DATA PROVIDED =>
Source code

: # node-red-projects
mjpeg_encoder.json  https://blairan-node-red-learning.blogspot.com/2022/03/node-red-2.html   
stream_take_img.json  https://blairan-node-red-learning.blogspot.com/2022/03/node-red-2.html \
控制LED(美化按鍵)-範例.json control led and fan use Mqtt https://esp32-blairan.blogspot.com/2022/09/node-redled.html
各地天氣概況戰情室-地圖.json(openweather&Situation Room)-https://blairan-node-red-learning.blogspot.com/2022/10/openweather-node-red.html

YOUR OBJECTIVE => Write out exactly the lines that begin at the one containing "控制LED(美化按鍵)-範例.json control led" and continue through the last line of the data, and only those.

REPLY =>
控制LED(美化按鍵)-範例.json control led and fan use Mqtt https://esp32-blairan.blogspot.com/2022/09/node-redled.html
各地天氣概況戰情室-地圖.json(openweather&Situation Room)-https://blairan-node-red-learning.blogspot.com/2022/10/openweather-node-red.html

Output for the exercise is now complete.